Both options present alluring opportunities – but neither lacks downsides as well.

What are the benefits?

More customised functionality

Unlike generic accounting software, homegrown tools can be tailored to reflect the precise workflows, methods, data structures that are unique to an accounting practice. Instead of customizing off-the-shelf-packages, purpose-built programs are aligned from the start.

Tightly integrated systems

Rather than building custom interfaces between disparate vendors, linking proprietary apps and databases using common code and shared schemas enables seamless handshakes. Data and functionality interconnect without friction across finance, audit, tax and advisory tasks.

Innovative differentiators

Incumbent accounting vendors have innovation lags – it took over a decade just to move desktop software to the cloud. Developing in-house provides agility for leading firms to build differentiating capabilities in analytics, workflows and even AI assistance that outpaces what current mass-market solutions deliver.

More responsive roadmaps

Instead of submitted enhancement requests to vendor product managers and waiting for their priority setting process, internal tech teams are fully devoted to accountable client-facing partners. The roadmap is steered by those closest to serving client needs.

Potential profit centers

Large consortiums could ultimately produce proven solutions applicable to thousands of smaller, resource-constrained accounting firms. Incubating software internally first allows perfecting capabilities before commercialising services – a play pioneered by industry leading consultants.

A time to be cautious?

High development costs

Specialised engineering and design talent doesn’t come cheaply – developing custom technology requires major upfront and ongoing investment. For the same budget, more functionality can often be purchased than personally built.

Scarce technical talent

The software skills needed to architect sophisticated accounting systems are in short supply globally. Tech giants with deep pockets also aggressively compete for those scarce human resources – a challenge smaller firms can sidestep by adopting proven vendor packages.

Reinventing the wheel

Huge vendors spend vast sums on next generation capabilities from blockchain to robotic automation that can seem wasteful to replicate. Reinventing existing wheels diverts resources from pushing other real innovations in-house technology can better enable.

Integration headaches for clients

If major firms fail to align their proprietary solutions, adopting them piecemeal can create added complexity for clients already struggling with too many fragmented systems. Seamlessly connecting should be a base requirement before commercialisation.

Fast changing tech terrain

Complex software takes years to perfect and enterprise adoption runs slowly. Meanwhile the technology landscape continuously evolves rapidly. By the time systems are battle tested internally and ready to scale out commercially, cutting edge techniques may have already shifted.

There is no one size fits all

Accounting finds itself at a pivotal crossroads as technology increasingly becomes the driving force shaping the client and user experience.

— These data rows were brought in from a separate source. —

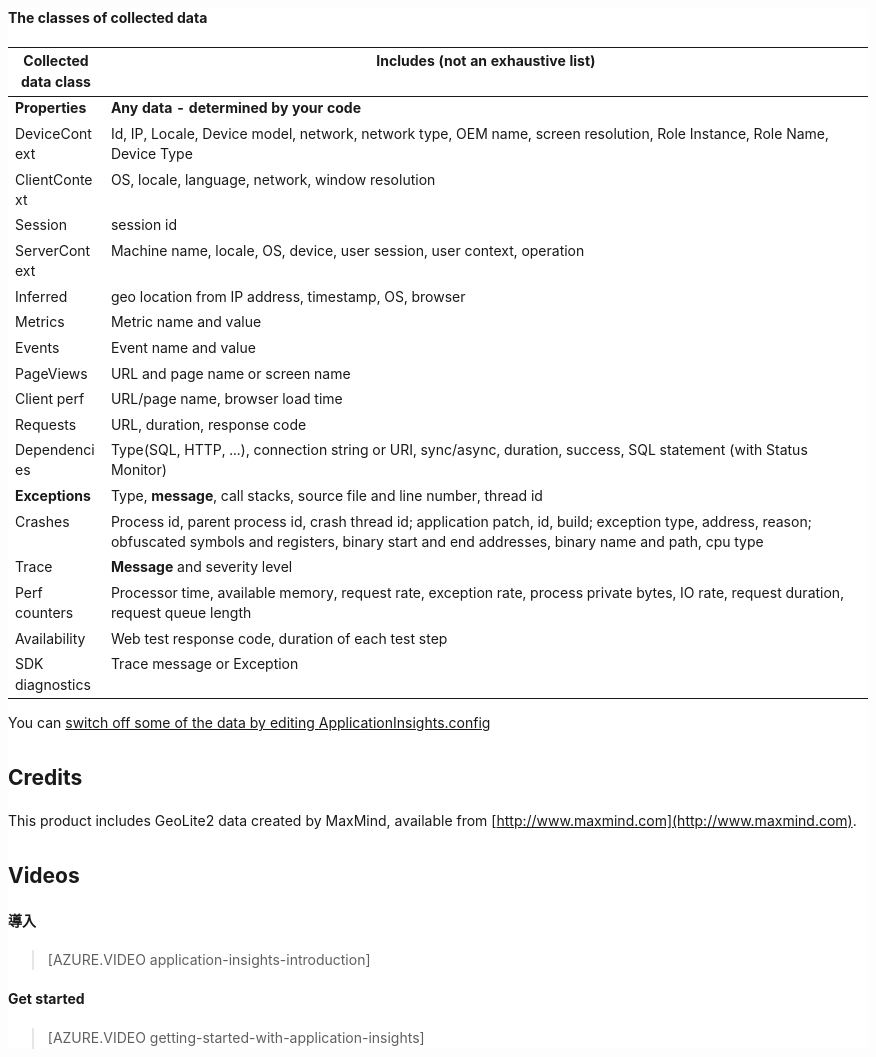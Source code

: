 

#### The classes of collected data

Collected data class | Includes (not an exhaustive list) 
---|---
**Properties**|**Any data - determined by your code**
DeviceContext |Id, IP, Locale, Device model, network, network type, OEM name, screen resolution, Role Instance, Role Name, Device Type
ClientContext |OS, locale, language, network, window resolution
Session | session id
ServerContext |Machine name, locale, OS, device, user session, user context, operation 
Inferred |geo location from IP address, timestamp, OS, browser
Metrics | Metric name and value
Events | Event name and value
PageViews | URL and page name or screen name
Client perf | URL/page name, browser load time
Requests |URL, duration, response code
Dependencies|Type(SQL, HTTP, ...), connection string or URI, sync/async, duration, success, SQL statement (with Status Monitor)
**Exceptions** | Type, **message**, call stacks, source file and line number, thread id
Crashes | Process id, parent process id, crash thread id; application patch, id, build;  exception type, address, reason; obfuscated symbols and registers, binary start and end addresses, binary name and path, cpu type
Trace | **Message** and severity level
Perf counters | Processor time, available memory, request rate, exception rate, process private bytes, IO rate, request duration, request queue length
Availability | Web test response code, duration of each test step
SDK diagnostics | Trace message or Exception 

You can [switch off some of the data by editing ApplicationInsights.config][config]


## Credits

This product includes GeoLite2 data created by MaxMind, available from [http://www.maxmind.com](http://www.maxmind.com).

## <a name="video"></a>Videos

#### 導入

> [AZURE.VIDEO application-insights-introduction]

#### Get started

> [AZURE.VIDEO getting-started-with-application-insights]






[api]: app-insights-api-custom-events-metrics.md
[apiproperties]: app-insights-api-custom-events-metrics.md#properties
[azure]: ../insights-perf-analytics.md
[client]: app-insights-javascript.md
[config]: app-insights-configuration-with-applicationinsights-config.md
[greenbrown]: app-insights-start-monitoring-app-health-usage.md
[java]: app-insights-java-get-started.md
[platforms]: app-insights-platforms.md
[pricing]: http://azure.microsoft.com/pricing/details/application-insights/
[redfield]: app-insights-monitor-performance-live-website-now.md
[start]: app-insights-get-started.md
[windows]: app-insights-windows-get-started.md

At stake is nothing less than competitive differentiation and leadership.

Major firms universally recognise that software innovation can no longer be outsourced wholesale to third party vendors – some critical mass of R&D must happen internally.

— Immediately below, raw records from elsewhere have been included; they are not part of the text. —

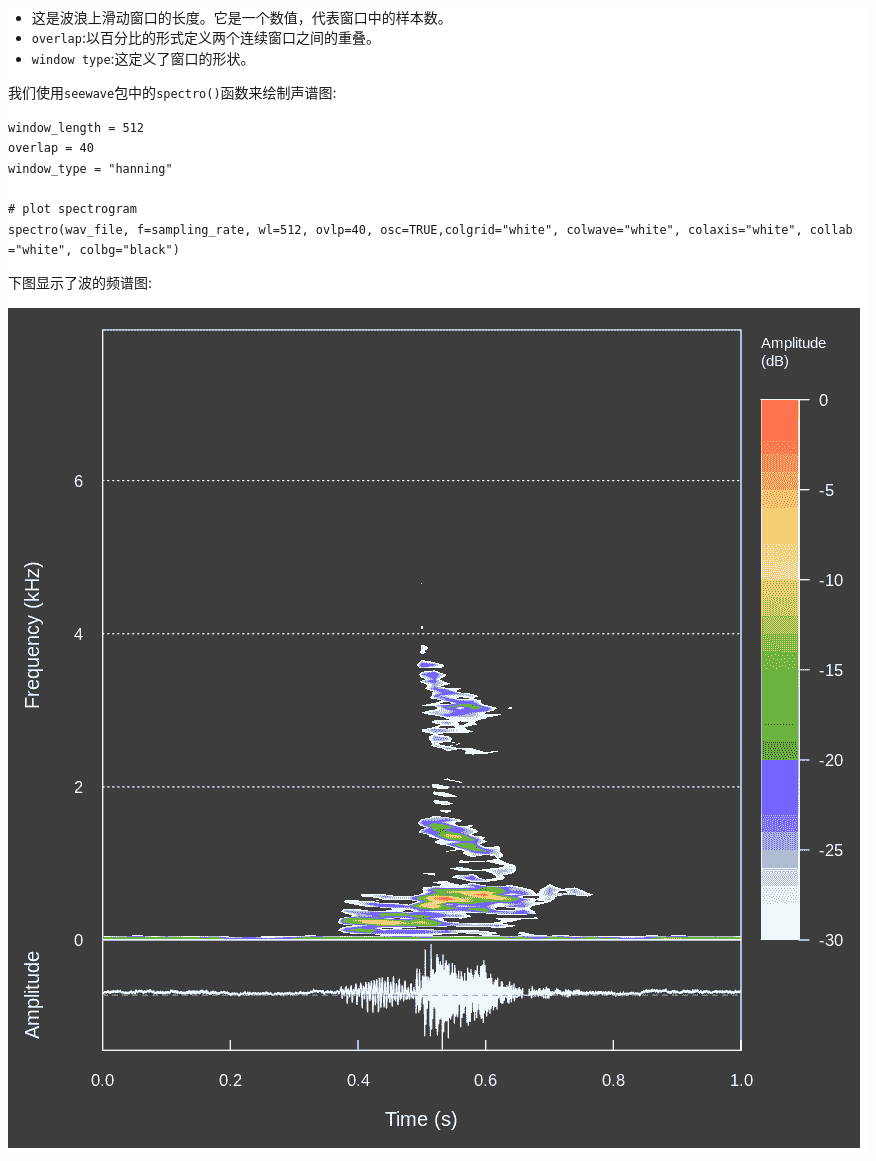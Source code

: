 *   这是波浪上滑动窗口的长度。它是一个数值，代表窗口中的样本数。
*   `overlap`:以百分比的形式定义两个连续窗口之间的重叠。
*   `window type`:这定义了窗口的形状。

我们使用`seewave`包中的`spectro()`函数来绘制声谱图:

```
window_length = 512
overlap = 40
window_type = "hanning"

# plot spectrogram
spectro(wav_file, f=sampling_rate, wl=512, ovlp=40, osc=TRUE,colgrid="white", colwave="white", colaxis="white", collab="white", colbg="black")
```

下图显示了波的频谱图:

![](img/f97c9c06-087b-4b18-a882-eb37602cb99d.png)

Yet resisting the siren call of total self-reliance is equally prudent. Isolating completely from the vibrant ecosystem of accounting software vendors remains fraught with obstacles from the scarcity of specialized skills to fast-moving tech waves challenging long development lead times.

Where functions are clearly commoditising – from core bookkeeping to essential workflow staples – packaged solutions still often reign. The solution likely lies in a hybrid approach for most practices.

Key base infrastructure should remain bought, not built from scratch. But for truly differentiating capabilities around analytics, decision support, and customer experience enhancement – internally incubated systems allow greater customisation and market responsiveness necessary to stand apart as advisory services take center stage.

By focusing inward only on what really provides competitive advantage, accounting firms can balance internal technology investments against the richness of an increasingly vibrant vendor solutions marketplace – blending the pros while mitigating the cons of both approaches. Those adopting that balanced perspective are most likely to lead their industry into the digital future clients now demand.